Here, nearly every character within the movie cavorts amongst aisles of Hi-C, Doritos and Ritz Crackers while Driver and Gerwig pull boxes from the shelves with Busby Berkeley-level precision. Later, staff within the checkout area throw plastic bags into the air as in the event that they were feathered fans, and a coterie of faculty professors — played by the likes of Cheadle, Jodie Turner-Smith, and André Benjamin — boogie in a charmingly fussy fashion.

“As I arrived at the tip of the script, it revealed itself to me because the thing to do,” said Baumbach, who likened it to smaller cinematic flourishes that close his previous movies: “‘Frances Ha’ has no unmotivated camera until the very end, after which there’s a push in on her face — it’s quite simple. ‘Meyerowitz Stories’ is all piano music after which an orchestra is available in at the tip. I like attempting to listen for those things.”

He went to LCD Soundsystem frontman James Murphy, who also contributed to Baumbach’s “Greenberg” and “While We’re Young,” to craft “Recent Body Rhumba,” an upbeat, catchy song about death for the sequence. “I said, essentially, write the song you’ll have written in the event you were writing songs in 1985,” Baumbach said.

“For me, that’s not a tough nudge,” Murphy said on the film’s premiere party. If writing ’80s-inflected songs is well in his wheelhouse, what was the best challenge, I asked? “Trying to not die before the song was done,” Murphy replied mordantly. (Jack and Babette could scarcely have phrased it higher.)

The dance sequence, choreographed by David Neumann, was shot over two days at an abandoned Ohio superstore. “It actually was as joyful shooting it because it is to observe it,” Baumbach said. “It was this contagious feeling. It just felt good. And though Baumbach has flirted with making a movie musical before — he and Driver once explored the concept of adapting Stephen Sondheim’s “Company,” eventually using that show’s “Being Alive” because the climactic sung number in “Marriage Story” — making “White Noise” hasn’t fully scratched that itch.

“It makes me enthusiastic about doing more of that,” said Baumbach, who also used Neumann to choreograph the movie’s chaotic family breakfasts and big crowd scenes. “I feel this whole movie opened up things for me, points of moviemaking that I’ve at all times been drawn to that the flicks I’ve made haven’t needed or wanted.”

And it could offer a tantalizing throughline to Baumbach’s next project: “Barbie,” a big-screen tackle the enduring Mattel doll that Gerwig is directing from a script she co-wrote with Baumbach.

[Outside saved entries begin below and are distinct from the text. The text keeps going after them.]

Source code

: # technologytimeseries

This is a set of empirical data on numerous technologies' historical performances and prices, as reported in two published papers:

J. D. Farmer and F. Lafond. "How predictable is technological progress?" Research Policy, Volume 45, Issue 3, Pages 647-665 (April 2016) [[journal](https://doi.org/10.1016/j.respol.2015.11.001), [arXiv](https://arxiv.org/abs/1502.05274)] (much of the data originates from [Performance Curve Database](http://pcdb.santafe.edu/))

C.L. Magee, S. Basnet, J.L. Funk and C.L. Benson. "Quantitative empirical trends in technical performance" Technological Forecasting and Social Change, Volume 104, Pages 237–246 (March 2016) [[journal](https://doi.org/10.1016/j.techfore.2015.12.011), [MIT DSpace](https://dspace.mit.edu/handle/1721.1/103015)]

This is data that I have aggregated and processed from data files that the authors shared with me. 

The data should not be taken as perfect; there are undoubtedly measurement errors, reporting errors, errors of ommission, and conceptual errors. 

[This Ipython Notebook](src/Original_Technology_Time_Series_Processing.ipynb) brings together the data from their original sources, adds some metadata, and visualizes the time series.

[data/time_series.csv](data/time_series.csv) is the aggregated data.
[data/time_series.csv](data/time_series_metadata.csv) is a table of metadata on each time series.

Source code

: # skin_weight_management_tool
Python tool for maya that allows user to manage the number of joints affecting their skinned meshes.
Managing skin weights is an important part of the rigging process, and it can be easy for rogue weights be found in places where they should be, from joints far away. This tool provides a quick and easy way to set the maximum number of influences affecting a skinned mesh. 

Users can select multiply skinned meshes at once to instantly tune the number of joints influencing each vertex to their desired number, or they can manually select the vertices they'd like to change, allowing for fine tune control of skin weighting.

Little is thought in regards to the plot of the movie, which stars Margot Robbie and Ryan Gosling, though co-star Simu Liu has divulged that it should feature dance sequences, and Baumbach appeared to verify that.

“‘Barbie’ definitely has that as well, that sort of choreographed naturalism. Well, it’s a man-made world, but a choreographed naturalism,” Baumbach told me.

“It’s at all times exciting to me,” he said, “when a movie will be many things at the identical time.”